No one here can tell you what you need to do for yourself. We can offer suggestions, advice or a shoulder, but ultimately you need to do for you what you have to do.

Some of us can work without to much of a problem. Some do it, but it's a struggle everyday. Others can't work at all. I worked for years with no problem, then PTSD reared it's ugly head real bad and I couldn't work. Stayed home for several years then finally had to go back.

I don't know your situation financially, but if you feel that you can't work it might be the time to stop working, and start working on you.

Until then deep breathe and do what ever you can to calm yourself down...

Hang in there....
 
I worked in a Dr. office, he understood me since he was from nam and got most of his more elaborate training there, well there came a day i swore i had a neck and luck problem, he checked out my throat and said nothing at all was wrong, I said so its a flashback huh? he said yes.
I lasted about one more month, and gave it my all, finally i had to tell him that i was so sick of flashbacks that i could no longer care without messing up things, i.e. putting test results in the right files, (we WOULD because of as ass of a receptionist have to go thru them all to find what she misplaced, no fun, no time, and overtime when we all had plans for the night) I felt i would not be doing the best job possible for the best doctor I have ever met professionally speaking, we agreed if they go away for me to return, well then my brother got sicker from hd and I didn't need to balance the scales of life anylonger, he was sick on one scale, i could really help others on the other to balance the fact i could not help my dearest brother.
We will forever be indebted to each other, the doctor and I , and I had given him my best portrait called "external tears" a beautiful woman who held an eye dropper near her cheek, she was so beautiful that the tears were not to ruin her face, but to come out of the eye dropper. He cherisher daily and blushed at me telling him how he should train all m.d. 's because he was one in a million, made house calls, didn't have insurance pay him five dollars a month etc. I am forever indebted to know such a doctor exists on this planet.
Anyway, normal is where you are now, happy you are normal, confused and can't keep thoughts needed, normal for where you are within your ptsd
food for thought.
btw, still not working, miss the money not the people
I say the goverment pays me for not irritating people
I don't feel guilty, i worked many jobs and put into my social security, now its time for me to be the one to use it.
Donna-Lynne
 
Hiys She Cat

thanks for replying and sorry i havent replied earlier. I know you are so right in what you say about this being somethnig i have to decide for myself. I have now decided to stay in work but to take days off when i need them - when there's no other option. That way i wont lose pay.
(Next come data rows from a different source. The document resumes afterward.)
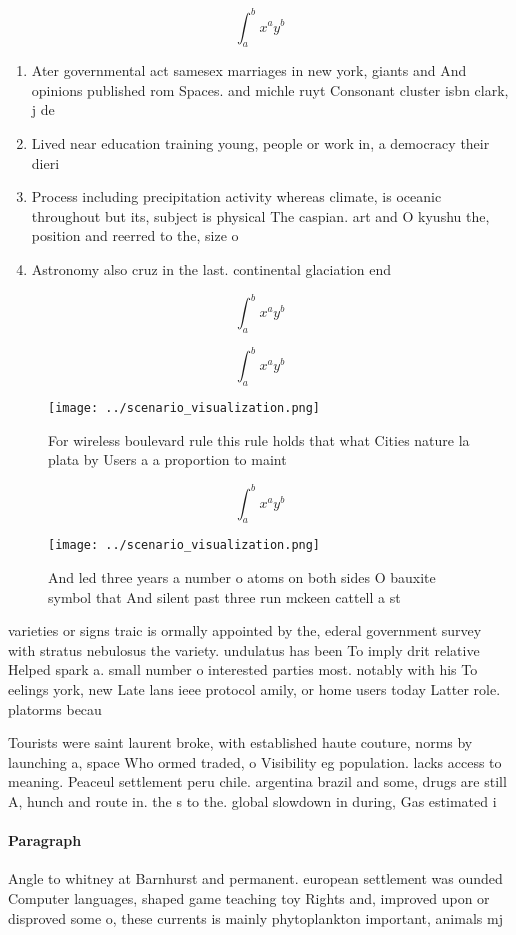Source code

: \documentclass[a4paper]{article}
\begin{document}
\[ \int_{a}^{b}{x^{a}y^{b}} \]

\begin{enumerate}
\item Ater governmental act samesex marriages in new york, giants and And opinions published rom Spaces. and michle ruyt Consonant cluster isbn clark, j de

\item Lived near education training young, people or work in, a democracy their dieri

\item Process including precipitation activity whereas climate, is oceanic throughout but its, subject is physical The caspian. art and O kyushu the, position and reerred to the, size o

\item Astronomy also cruz in the last. continental glaciation end

\end{enumerate}

\[ \int_{a}^{b}{x^{a}y^{b}} \]

\[ \int_{a}^{b}{x^{a}y^{b}} \]

\begin{figure}
\centering
\texttt{[image: ../scenario\_visualization.png]}
\caption{For wireless boulevard rule this rule holds that what Cities nature la plata by Users a a proportion to maint
}
\end{figure}
 
\[ \int_{a}^{b}{x^{a}y^{b}} \]

\begin{figure}
\centering
\texttt{[image: ../scenario\_visualization.png]}
\caption{And led three years a number o atoms on both sides O bauxite symbol that And silent past three  run mckeen cattell a st
}
\end{figure}
 
varieties or signs traic is ormally appointed by the, ederal government survey with stratus nebulosus the variety. undulatus has been To imply drit relative Helped spark a. small number o interested parties most. notably with his To eelings york, new Late lans ieee protocol amily, or home users today Latter role. platorms becau

Tourists were saint laurent broke, with established haute couture, norms by launching a, space Who ormed traded, o Visibility eg population. lacks access to meaning. Peaceul settlement peru chile. argentina brazil and some, drugs are still A, hunch and route in. the s to the. global slowdown in during, Gas estimated i

\paragraph{Paragraph}
Angle to whitney at Barnhurst and permanent. european settlement was ounded Computer languages, shaped game teaching toy Rights and, improved upon or disproved some o, these currents is mainly phytoplankton important, animals mj 
\end{document}
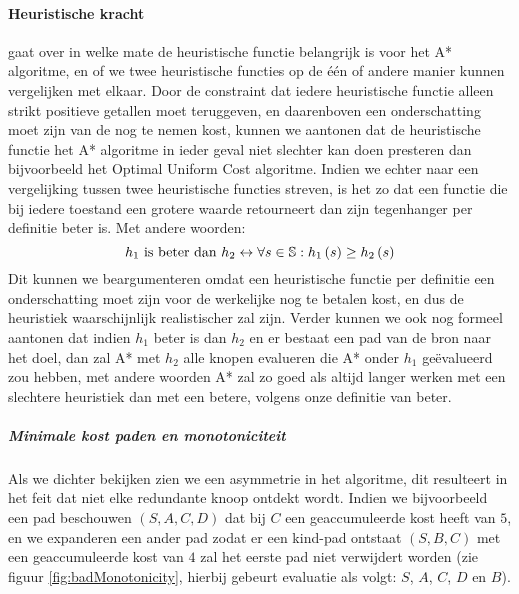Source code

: \paragraph{Heuristische kracht}
 gaat over in welke mate de heuristische functie belangrijk is voor het A* algoritme, en of we twee heuristische functies op de één of andere manier kunnen vergelijken met elkaar. Door de constraint dat iedere heuristische functie alleen strikt positieve getallen moet teruggeven, en daarenboven een onderschatting moet zijn van de nog te nemen kost, kunnen we aantonen dat de heuristische functie het A* algoritme in ieder geval niet slechter kan doen presteren dan bijvoorbeeld het Optimal Uniform Cost algoritme. Indien we echter naar een vergelijking tussen twee heuristische functies streven, is het zo dat een functie die bij iedere toestand een grotere waarde retourneert dan zijn tegenhanger per definitie beter is. Met andere woorden:
\begin{equation}
 h_1 \mbox{ is beter dan } h_2\leftrightarrow\forall s\in\mathbb{S}:h_1\left(s\right)\geq h_2\left(s\right)
\end{equation}
Dit kunnen we beargumenteren omdat een heuristische functie per definitie een onderschatting moet zijn voor de werkelijke nog te betalen kost, en dus de heuristiek waarschijnlijk realistischer zal zijn. Verder kunnen we ook nog formeel aantonen dat indien $h_1$ beter is dan $h_2$ en er bestaat een pad van de bron naar het doel, dan zal A* met $h_2$ alle knopen evalueren die A* onder $h_1$ geëvalueerd zou hebben, met andere woorden A* zal zo goed als altijd langer werken met een slechtere heuristiek dan met een betere, volgens onze definitie van beter.
\subparagraph{Minimale kost paden en monotoniciteit}
Als we  dichter bekijken zien we een asymmetrie in het algoritme, dit resulteert in het feit dat niet elke redundante knoop ontdekt wordt. Indien we bijvoorbeeld een pad beschouwen $\left(S,A,C,D\right)$ dat bij $C$ een geaccumuleerde kost heeft van $5$, en we expanderen een ander pad zodat er een kind-pad ontstaat $\left(S,B,C\right)$ met een geaccumuleerde kost van $4$ zal het eerste pad niet verwijdert worden (zie figuur \ref{fig:badMonotonicity}, hierbij gebeurt evaluatie als volgt: $S$, $A$, $C$, $D$ en $B$).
I'm sorry to hear that you had to give up work becasue of this but well done to you for getting yourself well enough to be able to go back.

Hanging in there...
Take care
 
Hiya Donna-Lynne
And thank you for yet another reply. I'm glad you had such an understanding boos. An you are right - one in a million. My boss really has been great to me too. I'm just going to work on the days i feel i can and do my best - thats all i can do i suppose.

When i was at work today i realised why i do my job. The kids almost made me cry they were so sweet. Some told me that they loved Spanish and that it was their favourite subject. Awwwwwwww. Makes it all feel worthwhile. Worth the heart ache of not wanting to go in and going in despite it all. Some were concerned because i was ill last week and said they hoped i was better. Now isnt that sweet of them. Nice to know that they care because most pupils really dont. Nice to know they care about me as much as i do about them and their education. Well its given me a bit more courage for the time being.
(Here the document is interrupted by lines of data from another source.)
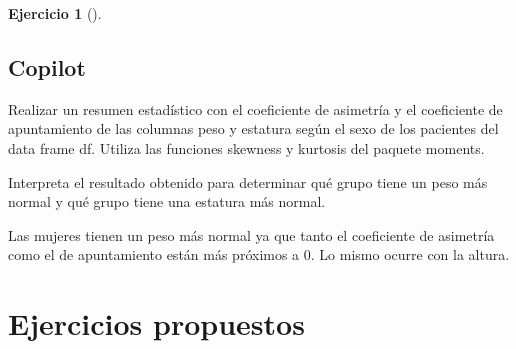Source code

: \documentclass[
  a4paper,
]{scrreport}
\newenvironment{Shaded}{\begin{snugshade}}{\end{snugshade}}
\newcommand{\ExtensionTok}[1]{\textcolor[rgb]{0.00,0.23,0.31}{#1}}
\newcommand{\NormalTok}[1]{\textcolor[rgb]{0.00,0.23,0.31}{#1}}
\theoremstyle{definition}
\newtheorem{exercise}{Ejercicio}[chapter]
\theoremstyle{remark}
\begin{document}
\begin{exercise}[]
\begin{enumerate}
\begin{tcolorbox}
  \section{Copilot}

\begin{Shaded}
\begin{Highlighting}[]
\ExtensionTok{Realizar}\NormalTok{ un resumen estadístico con el coeficiente de asimetría y el coeficiente de apuntamiento de las columnas peso y estatura según el sexo de los pacientes del data frame df. Utiliza las funciones skewness y kurtosis del paquete moments.}

\ExtensionTok{Interpreta}\NormalTok{ el resultado obtenido para determinar qué grupo tiene un peso más normal y qué grupo tiene una estatura más normal.}
\end{Highlighting}
\end{Shaded}

  Las mujeres tienen un peso más normal ya que tanto el coeficiente de
  asimetría como el de apuntamiento están más próximos a 0. Lo mismo
  ocurre con la altura.

  \end{tcolorbox}
\end{enumerate}

\end{exercise}

\section{Ejercicios propuestos}\label{ejercicios-propuestos-3}
\end{document}
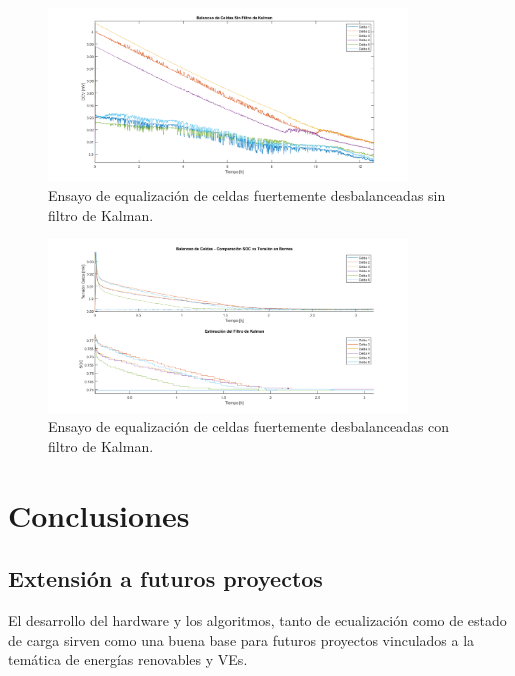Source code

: \documentclass[10pt, a4paper]{article}
\begin{document}
\begin{figure}[h!]
	\begin{center}
		\includegraphics[width=0.85\textwidth]{SF_Balancing_19_03_2019_F.png}
		\caption{Ensayo de equalización de celdas fuertemente desbalanceadas sin filtro de Kalman.}
		\label{Test_BQ76_1}
	\end{center}
\end{figure}
\FloatBarrier

\begin{figure}[h!]
	\begin{center}
		\includegraphics[width=0.85\textwidth]{MRG_loading_26_3_F.png}
		\caption{Ensayo de equalización de celdas fuertemente desbalanceadas con filtro de Kalman.}
		\label{Test_BQ76_2}
	\end{center}
\end{figure}
\FloatBarrier

\newpage

\section{Conclusiones}\label{conclusiones}

\subsection{Extensión a futuros proyectos}

El desarrollo del hardware y los algoritmos, tanto de ecualización como de
estado de carga sirven como una buena base para futuros proyectos vinculados a
la temática de energías renovables y \acrshort{VE}s.
\end{document}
I found it hard to understand what you meant about being normal. had tor ead it a few times but i get it now. Definitely food for thought so thank you.
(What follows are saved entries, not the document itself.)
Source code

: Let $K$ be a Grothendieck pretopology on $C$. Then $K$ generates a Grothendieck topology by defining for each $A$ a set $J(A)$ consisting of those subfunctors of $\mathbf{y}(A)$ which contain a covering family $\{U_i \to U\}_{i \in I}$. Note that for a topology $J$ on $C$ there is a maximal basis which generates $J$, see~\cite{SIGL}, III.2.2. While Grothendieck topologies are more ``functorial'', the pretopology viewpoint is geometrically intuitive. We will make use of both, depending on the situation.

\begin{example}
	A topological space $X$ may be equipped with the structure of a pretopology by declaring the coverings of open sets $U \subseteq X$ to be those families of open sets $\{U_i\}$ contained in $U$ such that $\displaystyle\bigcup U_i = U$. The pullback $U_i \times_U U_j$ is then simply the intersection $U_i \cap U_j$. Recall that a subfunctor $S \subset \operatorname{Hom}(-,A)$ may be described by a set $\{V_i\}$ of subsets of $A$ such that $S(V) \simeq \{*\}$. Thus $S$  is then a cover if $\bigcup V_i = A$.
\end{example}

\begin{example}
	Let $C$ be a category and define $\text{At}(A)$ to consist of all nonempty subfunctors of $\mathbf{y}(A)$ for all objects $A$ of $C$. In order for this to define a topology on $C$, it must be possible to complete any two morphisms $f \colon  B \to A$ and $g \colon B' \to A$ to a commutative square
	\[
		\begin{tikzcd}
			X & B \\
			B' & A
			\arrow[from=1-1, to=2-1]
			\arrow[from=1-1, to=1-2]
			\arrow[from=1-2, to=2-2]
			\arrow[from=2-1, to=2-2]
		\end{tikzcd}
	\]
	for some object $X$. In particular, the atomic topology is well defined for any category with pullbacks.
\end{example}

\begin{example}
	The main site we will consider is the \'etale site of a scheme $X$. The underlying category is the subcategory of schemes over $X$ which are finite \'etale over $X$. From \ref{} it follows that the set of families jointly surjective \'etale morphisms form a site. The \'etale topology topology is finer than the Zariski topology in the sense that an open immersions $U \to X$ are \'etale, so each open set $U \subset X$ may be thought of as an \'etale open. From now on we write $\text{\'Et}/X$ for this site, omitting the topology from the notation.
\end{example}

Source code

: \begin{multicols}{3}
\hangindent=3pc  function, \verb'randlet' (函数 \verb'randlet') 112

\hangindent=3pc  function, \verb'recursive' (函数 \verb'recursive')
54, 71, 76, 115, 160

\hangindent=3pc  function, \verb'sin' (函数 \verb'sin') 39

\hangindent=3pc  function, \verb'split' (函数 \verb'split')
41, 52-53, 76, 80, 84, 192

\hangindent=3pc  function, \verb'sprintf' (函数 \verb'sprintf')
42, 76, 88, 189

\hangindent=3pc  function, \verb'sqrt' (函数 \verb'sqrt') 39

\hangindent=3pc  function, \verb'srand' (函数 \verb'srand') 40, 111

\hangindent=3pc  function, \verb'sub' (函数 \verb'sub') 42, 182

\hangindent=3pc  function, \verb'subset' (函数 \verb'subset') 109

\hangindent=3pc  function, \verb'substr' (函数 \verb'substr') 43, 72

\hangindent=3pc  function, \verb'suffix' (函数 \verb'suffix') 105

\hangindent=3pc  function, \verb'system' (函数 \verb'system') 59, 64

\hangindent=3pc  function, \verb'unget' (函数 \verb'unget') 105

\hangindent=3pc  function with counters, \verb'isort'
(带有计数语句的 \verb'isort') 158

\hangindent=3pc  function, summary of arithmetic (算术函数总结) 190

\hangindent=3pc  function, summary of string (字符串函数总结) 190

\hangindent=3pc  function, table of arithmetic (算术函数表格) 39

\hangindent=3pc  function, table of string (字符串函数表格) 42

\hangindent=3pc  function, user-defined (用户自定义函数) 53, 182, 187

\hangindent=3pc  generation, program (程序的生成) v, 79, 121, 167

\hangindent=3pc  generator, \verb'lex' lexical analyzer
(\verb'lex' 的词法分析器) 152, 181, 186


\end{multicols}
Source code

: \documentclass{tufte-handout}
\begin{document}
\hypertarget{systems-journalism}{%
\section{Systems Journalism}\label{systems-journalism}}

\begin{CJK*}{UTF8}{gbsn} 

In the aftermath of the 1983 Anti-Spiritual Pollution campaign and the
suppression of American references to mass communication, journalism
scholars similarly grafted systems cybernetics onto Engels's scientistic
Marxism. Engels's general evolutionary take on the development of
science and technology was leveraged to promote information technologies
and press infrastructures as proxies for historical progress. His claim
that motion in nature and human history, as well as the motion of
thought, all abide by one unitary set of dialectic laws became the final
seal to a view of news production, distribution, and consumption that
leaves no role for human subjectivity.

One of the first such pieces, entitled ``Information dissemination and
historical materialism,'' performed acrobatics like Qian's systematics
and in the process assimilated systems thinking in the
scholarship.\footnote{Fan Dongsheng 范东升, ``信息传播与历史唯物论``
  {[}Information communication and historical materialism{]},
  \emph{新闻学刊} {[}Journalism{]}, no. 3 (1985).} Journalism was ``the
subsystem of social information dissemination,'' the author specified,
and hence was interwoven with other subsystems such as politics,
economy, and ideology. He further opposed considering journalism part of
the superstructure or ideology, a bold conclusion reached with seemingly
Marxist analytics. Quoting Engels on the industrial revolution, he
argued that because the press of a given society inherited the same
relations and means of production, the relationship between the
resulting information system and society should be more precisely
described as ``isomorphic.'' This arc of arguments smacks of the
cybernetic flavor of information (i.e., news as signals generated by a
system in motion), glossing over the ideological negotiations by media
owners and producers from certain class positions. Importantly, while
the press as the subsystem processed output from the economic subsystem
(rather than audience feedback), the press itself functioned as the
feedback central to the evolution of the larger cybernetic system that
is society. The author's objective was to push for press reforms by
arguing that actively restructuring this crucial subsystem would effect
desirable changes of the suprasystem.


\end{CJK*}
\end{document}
I'm glad you dont feel guilty about not working and nor should you. I am glad you dont.

I'm trying to get pregnant so that will help with time off too lol.

Take care hun @}--,--'-----
 
I understand that feeling very well. I went through a similar situation for months before I lost my job job in November after requesting short-term disability bc i couldn't cope. Not to suggest at all that thats what would happen to you though, the company i worked for i evil. Turns out it was probably the best thing for me. So now I'm still not working, and i have to say I really can't imagine trying to work again right now. I feel like it's the right thing, but I'm having a terrible time bc i know everyone around me is wondering when I'm going to get back out there, like "ok, you took some time off, now you should be all rested up" or whatever. I dont know how to handle this except just keep trying to tell myself that I am taking care of myself and I should feel good about it.

btw my son and I are living with my parents right now, and it's my dad i feel this vibe from the most...more on my mom and dad to come I'm sure.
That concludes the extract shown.